Since angel investors tend to invest a large amount of personal capital in a small number of companies, their perspectives on startups can also be dramatically different than investors who have experience in tens and hundreds of enterprises. While it may be advantageous for a new entrepreneur to raise capital from an angel investor, the business owner should fully understand their term sheet and the ramifications associated with obtaining startup capital from an angel investor. Entrepreneurs can develop a better understanding of the agreement from an attorney in their industry and are encouraged to look at angel investors from the following six perspectives before signing the term sheet.
1. An angel investor’s value to the startup
Most angel investors take an active role in their invested company; therefore, entrepreneurs should expect to enthusiastically engage with them on a regular basis. An experienced angel investor will regularly mentor and consult new entrepreneurs on how to move the company forward and will often request a board seat to make sure their invested company is on the right track to success.
On the other hand, there are angel investors who do not have industry experience and/or may only be concerned with the return on investment. These types of angel investors often choose not to play an active role in running the company, which can be harmful since the new entrepreneur may require guidance during his/her company’s early stages.
2. Background and perspectives
Since every angel investor’s business perspective is highly influenced according to his/her personal experiences, they may perceive things differently from other angel investors. In addition, they may have more knowledge than others depending on their industry of expertise. Regardless of the situation, it is important for entrepreneurs to fully understand their angel investor’s background, industry experience, personality, and ROI before signing the term sheet. At times, angel investors can either make or break a company.
3. Differences in expectations
Entrepreneurs have certain expectations on how their startups should be managed and operated. However, many angel investors may view an entrepreneur’s standards as “naive” and disagree with how the new business owner should take the company forward. These differences of expectations between both parties will often lead to poor communication, avoidance, and resentment. Both the angel investor and entrepreneur must understand the expectations of one another in order to amicably run the new company.
4. Risk of investment and patience
Most angel investors will choose to invest in only a few startups. Given this situation, each investment they are involved in is considered “high risk” since they do not have many investments that can protect them if one of their startups fails.

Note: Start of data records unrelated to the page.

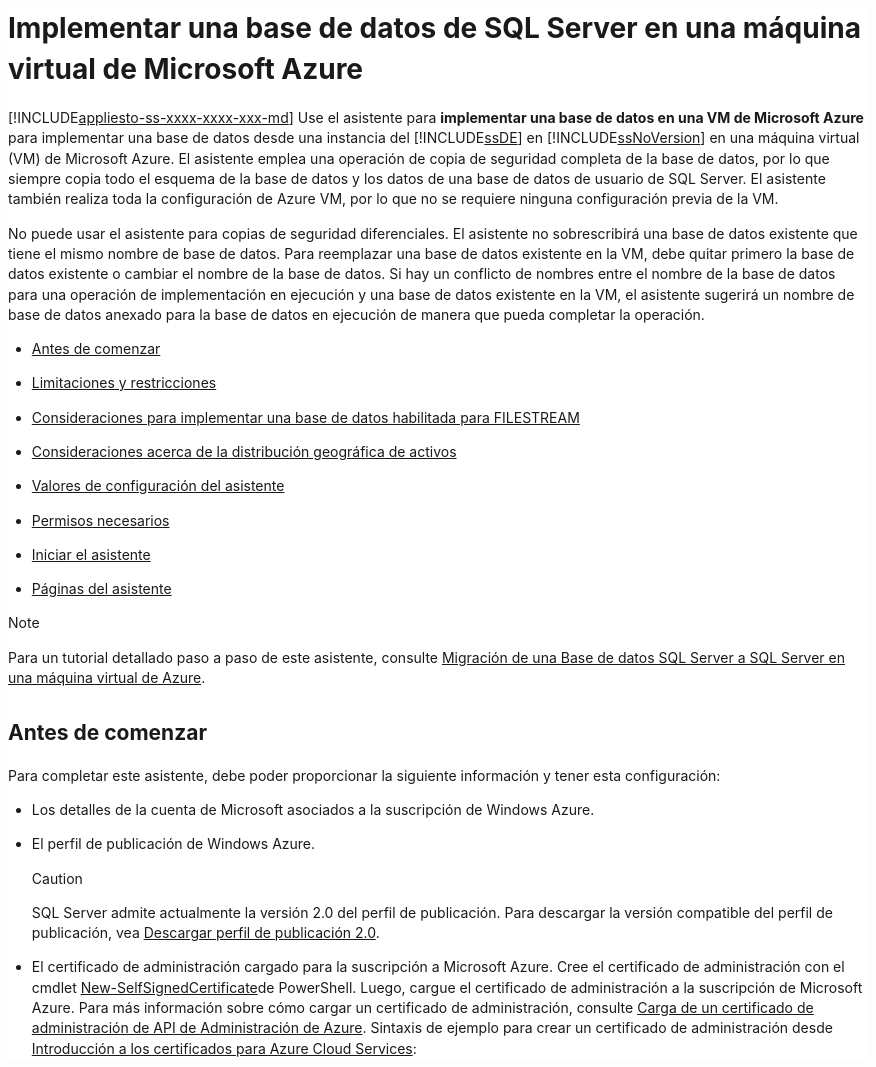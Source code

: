 # <a name="deploy-a-sql-server-database-to-a-microsoft-azure-virtual-machine"></a>Implementar una base de datos de SQL Server en una máquina virtual de Microsoft Azure
[!INCLUDE[appliesto-ss-xxxx-xxxx-xxx-md](../../includes/appliesto-ss-xxxx-xxxx-xxx-md.md)] Use el asistente para **implementar una base de datos en una VM de Microsoft Azure** para implementar una base de datos desde una instancia del [!INCLUDE[ssDE](../../includes/ssde-md.md)] en [!INCLUDE[ssNoVersion](../../includes/ssnoversion-md.md)] en una máquina virtual (VM) de Microsoft Azure. El asistente emplea una operación de copia de seguridad completa de la base de datos, por lo que siempre copia todo el esquema de la base de datos y los datos de una base de datos de usuario de SQL Server. El asistente también realiza toda la configuración de Azure VM, por lo que no se requiere ninguna configuración previa de la VM.  
  
 No puede usar el asistente para copias de seguridad diferenciales. El asistente no sobrescribirá una base de datos existente que tiene el mismo nombre de base de datos. Para reemplazar una base de datos existente en la VM, debe quitar primero la base de datos existente o cambiar el nombre de la base de datos. Si hay un conflicto de nombres entre el nombre de la base de datos para una operación de implementación en ejecución y una base de datos existente en la VM, el asistente sugerirá un nombre de base de datos anexado para la base de datos en ejecución de manera que pueda completar la operación.  
  
-   [Antes de comenzar](#before_you_begin)  
  
-   [Limitaciones y restricciones](#limitations)  
  
-   [Consideraciones para implementar una base de datos habilitada para FILESTREAM](#filestream)  
  
-   [Consideraciones acerca de la distribución geográfica de activos](#geography)  
  
-   [Valores de configuración del asistente](#configuration_settings)  
  
-   [Permisos necesarios](#permissions)  
  
-   [Iniciar el asistente](#launch_wizard)  
  
-   [Páginas del asistente](#wizard_pages)  
  
> [!NOTE]  
>  Para un tutorial detallado paso a paso de este asistente, consulte [Migración de una Base de datos SQL Server a SQL Server en una máquina virtual de Azure](https://azure.microsoft.com/en-us/documentation/articles/virtual-machines-migrate-onpremises-database/).  
  
##  <a name="before_you_begin"></a> Antes de comenzar  
 Para completar este asistente, debe poder proporcionar la siguiente información y tener esta configuración:  
  
-   Los detalles de la cuenta de Microsoft asociados a la suscripción de Windows Azure.  
  
-   El perfil de publicación de Windows Azure.  
  
    > [!CAUTION]  
    >  SQL Server admite actualmente la versión 2.0 del perfil de publicación. Para descargar la versión compatible del perfil de publicación, vea [Descargar perfil de publicación 2.0](http://go.microsoft.com/fwlink/?LinkId=396421).  
  
-   El certificado de administración cargado para la suscripción a Microsoft Azure.  Cree el certificado de administración con el cmdlet [New-SelfSignedCertificate](https://technet.microsoft.com/library/hh848633(v=wps.630))de PowerShell.  Luego, cargue el certificado de administración a la suscripción de Microsoft Azure.  Para más información sobre cómo cargar un certificado de administración, consulte [Carga de un certificado de administración de API de Administración de Azure](https://azure.microsoft.com/en-us/documentation/articles/azure-api-management-certs/).  Sintaxis de ejemplo para crear un certificado de administración desde [Introducción a los certificados para Azure Cloud Services](https://azure.microsoft.com/en-us/documentation/articles/cloud-services-certs-create/):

Angel investors can also react differently under pressure, which can be very influential in a company’s success. For example, if an angel investor fails in one investment, they may accept their failure and move on. Others may lose their patience, react illogically, and may choose to meticulously micromanage the affairs of the failed startup. As a result of the latter situation, the entrepreneurs may be advised to make the wrong strategic moves. Due to the fact that every angel investor’s personality and reaction is different, entrepreneurs should therefore understand how risk averse the angel investors are before obtaining startup capital from them.
5. Professional management of the company
Unlike the conservative method of investing that banks and venture capitalists have, angel investors tend to communicate with entrepreneurs on a more informal and personal level. At times, this relaxed approach can lead to miscommunication and misunderstandings between the angel investor and entrepreneur. Some angel investors may have the tendency to micromanage their invested company’s affairs and undermine the entrepreneur’s efforts in operating the company, which can be very damaging in the long run. To avoid such differences in opinions and possible falling out, it is important that the entrepreneurs understand the managerial background of their angel investors from their previous investments before signing the term sheet.
Ethics are very important in any business endeavor. The angel investor should have ethical behavior in all of their business pursuits since the process of raising capital is similar to having a business partner. Entrepreneurs should scrutinize the angel investor thoroughly, especially when it comes to the ethics of how they conduct business practices before any investment agreement is made.
In the end, entrepreneurs and their angel investors should be compatible with each other.